* [Exercise requirements]:
Each line of the material must be returned exactly.

--*--

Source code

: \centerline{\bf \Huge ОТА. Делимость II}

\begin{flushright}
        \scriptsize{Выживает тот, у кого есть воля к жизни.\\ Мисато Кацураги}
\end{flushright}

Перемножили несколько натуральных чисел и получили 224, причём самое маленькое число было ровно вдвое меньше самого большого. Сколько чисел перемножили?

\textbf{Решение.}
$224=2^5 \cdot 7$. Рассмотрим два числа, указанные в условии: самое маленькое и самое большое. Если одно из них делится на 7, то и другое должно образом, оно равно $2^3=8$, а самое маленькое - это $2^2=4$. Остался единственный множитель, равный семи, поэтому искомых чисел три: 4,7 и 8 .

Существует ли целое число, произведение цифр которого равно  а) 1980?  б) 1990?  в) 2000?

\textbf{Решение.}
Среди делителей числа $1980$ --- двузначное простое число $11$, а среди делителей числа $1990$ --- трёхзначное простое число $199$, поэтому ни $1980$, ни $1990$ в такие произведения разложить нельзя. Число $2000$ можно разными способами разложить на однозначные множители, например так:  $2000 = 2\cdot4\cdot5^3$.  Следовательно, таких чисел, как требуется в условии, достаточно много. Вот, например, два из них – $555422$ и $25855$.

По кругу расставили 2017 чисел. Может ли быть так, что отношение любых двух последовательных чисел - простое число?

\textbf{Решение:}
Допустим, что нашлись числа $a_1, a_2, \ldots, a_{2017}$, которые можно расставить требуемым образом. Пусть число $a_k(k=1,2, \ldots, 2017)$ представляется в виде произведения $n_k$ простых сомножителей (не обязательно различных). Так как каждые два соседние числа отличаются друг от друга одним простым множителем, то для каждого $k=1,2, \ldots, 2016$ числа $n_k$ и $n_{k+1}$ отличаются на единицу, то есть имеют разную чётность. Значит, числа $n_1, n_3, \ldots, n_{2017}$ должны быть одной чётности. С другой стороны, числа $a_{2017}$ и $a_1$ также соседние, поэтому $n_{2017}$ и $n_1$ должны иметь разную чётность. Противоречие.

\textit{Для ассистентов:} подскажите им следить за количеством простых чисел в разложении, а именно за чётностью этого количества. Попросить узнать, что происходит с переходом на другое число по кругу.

--*--

* [Exercise answer]:
Source code

: \centerline{\bf \Huge ОТА. Делимость II}

\begin{flushright}
        \scriptsize{Выживает тот, у кого есть воля к жизни.\\ Мисато Кацураги}
\end{flushright}

Перемножили несколько натуральных чисел и получили 224, причём самое маленькое число было ровно вдвое меньше самого большого. Сколько чисел перемножили?

\textbf{Решение.}
$224=2^5 \cdot 7$. Рассмотрим два числа, указанные в условии: самое маленькое и самое большое. Если одно из них делится на 7, то и другое должно образом, оно равно $2^3=8$, а самое маленькое - это $2^2=4$. Остался единственный множитель, равный семи, поэтому искомых чисел три: 4,7 и 8 .

Существует ли целое число, произведение цифр которого равно  а) 1980?  б) 1990?  в) 2000?

\textbf{Решение.}
Среди делителей числа $1980$ --- двузначное простое число $11$, а среди делителей числа $1990$ --- трёхзначное простое число $199$, поэтому ни $1980$, ни $1990$ в такие произведения разложить нельзя. Число $2000$ можно разными способами разложить на однозначные множители, например так:  $2000 = 2\cdot4\cdot5^3$.  Следовательно, таких чисел, как требуется в условии, достаточно много. Вот, например, два из них – $555422$ и $25855$.

По кругу расставили 2017 чисел. Может ли быть так, что отношение любых двух последовательных чисел - простое число?

\textbf{Решение:}
Допустим, что нашлись числа $a_1, a_2, \ldots, a_{2017}$, которые можно расставить требуемым образом. Пусть число $a_k(k=1,2, \ldots, 2017)$ представляется в виде произведения $n_k$ простых сомножителей (не обязательно различных). Так как каждые два соседние числа отличаются друг от друга одним простым множителем, то для каждого $k=1,2, \ldots, 2016$ числа $n_k$ и $n_{k+1}$ отличаются на единицу, то есть имеют разную чётность. Значит, числа $n_1, n_3, \ldots, n_{2017}$ должны быть одной чётности. С другой стороны, числа $a_{2017}$ и $a_1$ также соседние, поэтому $n_{2017}$ и $n_1$ должны иметь разную чётность. Противоречие.

\textit{Для ассистентов:} подскажите им следить за количеством простых чисел в разложении, а именно за чётностью этого количества. Попросить узнать, что происходит с переходом на другое число по кругу.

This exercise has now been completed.